[Stored data entries]

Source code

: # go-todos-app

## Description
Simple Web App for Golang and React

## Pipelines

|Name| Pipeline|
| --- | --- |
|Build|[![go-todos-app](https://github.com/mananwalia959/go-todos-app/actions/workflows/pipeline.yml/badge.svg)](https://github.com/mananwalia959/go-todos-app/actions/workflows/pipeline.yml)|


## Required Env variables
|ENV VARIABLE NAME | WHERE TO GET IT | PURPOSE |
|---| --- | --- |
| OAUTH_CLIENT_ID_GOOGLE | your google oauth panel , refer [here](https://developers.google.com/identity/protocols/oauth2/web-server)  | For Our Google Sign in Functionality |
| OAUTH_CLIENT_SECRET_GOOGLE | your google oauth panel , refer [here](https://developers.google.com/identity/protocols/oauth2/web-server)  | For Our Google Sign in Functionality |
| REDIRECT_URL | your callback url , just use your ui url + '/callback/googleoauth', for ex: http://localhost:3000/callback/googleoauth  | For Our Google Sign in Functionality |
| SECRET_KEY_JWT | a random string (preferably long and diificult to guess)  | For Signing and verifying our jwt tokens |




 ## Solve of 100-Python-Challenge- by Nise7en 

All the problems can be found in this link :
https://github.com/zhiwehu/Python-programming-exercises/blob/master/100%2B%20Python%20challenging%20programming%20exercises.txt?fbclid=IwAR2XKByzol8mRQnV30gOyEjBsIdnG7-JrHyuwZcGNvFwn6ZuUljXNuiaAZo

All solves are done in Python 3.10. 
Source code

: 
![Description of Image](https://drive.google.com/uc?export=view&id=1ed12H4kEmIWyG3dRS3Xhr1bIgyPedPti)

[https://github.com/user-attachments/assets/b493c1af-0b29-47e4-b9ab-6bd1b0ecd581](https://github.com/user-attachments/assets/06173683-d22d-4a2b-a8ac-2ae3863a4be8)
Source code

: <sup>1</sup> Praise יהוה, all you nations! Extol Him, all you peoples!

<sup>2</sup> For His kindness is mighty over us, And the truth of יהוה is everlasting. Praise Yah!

* **WHAT IS BEING ASKED**
Repeat every record exactly, so that nothing is lost or altered.

* **FINISHED EXERCISE**
Source code

: # go-todos-app

## Description
Simple Web App for Golang and React

## Pipelines

|Name| Pipeline|
| --- | --- |
|Build|[![go-todos-app](https://github.com/mananwalia959/go-todos-app/actions/workflows/pipeline.yml/badge.svg)](https://github.com/mananwalia959/go-todos-app/actions/workflows/pipeline.yml)|


## Required Env variables
|ENV VARIABLE NAME | WHERE TO GET IT | PURPOSE |
|---| --- | --- |
| OAUTH_CLIENT_ID_GOOGLE | your google oauth panel , refer [here](https://developers.google.com/identity/protocols/oauth2/web-server)  | For Our Google Sign in Functionality |
| OAUTH_CLIENT_SECRET_GOOGLE | your google oauth panel , refer [here](https://developers.google.com/identity/protocols/oauth2/web-server)  | For Our Google Sign in Functionality |
| REDIRECT_URL | your callback url , just use your ui url + '/callback/googleoauth', for ex: http://localhost:3000/callback/googleoauth  | For Our Google Sign in Functionality |
| SECRET_KEY_JWT | a random string (preferably long and diificult to guess)  | For Signing and verifying our jwt tokens |




 ## Solve of 100-Python-Challenge- by Nise7en 

All the problems can be found in this link :
https://github.com/zhiwehu/Python-programming-exercises/blob/master/100%2B%20Python%20challenging%20programming%20exercises.txt?fbclid=IwAR2XKByzol8mRQnV30gOyEjBsIdnG7-JrHyuwZcGNvFwn6ZuUljXNuiaAZo

All solves are done in Python 3.10. 
Source code

: 
![Description of Image](https://drive.google.com/uc?export=view&id=1ed12H4kEmIWyG3dRS3Xhr1bIgyPedPti)

[https://github.com/user-attachments/assets/b493c1af-0b29-47e4-b9ab-6bd1b0ecd581](https://github.com/user-attachments/assets/06173683-d22d-4a2b-a8ac-2ae3863a4be8)
Source code

: <sup>1</sup> Praise יהוה, all you nations! Extol Him, all you peoples!

<sup>2</sup> For His kindness is mighty over us, And the truth of יהוה is everlasting. Praise Yah!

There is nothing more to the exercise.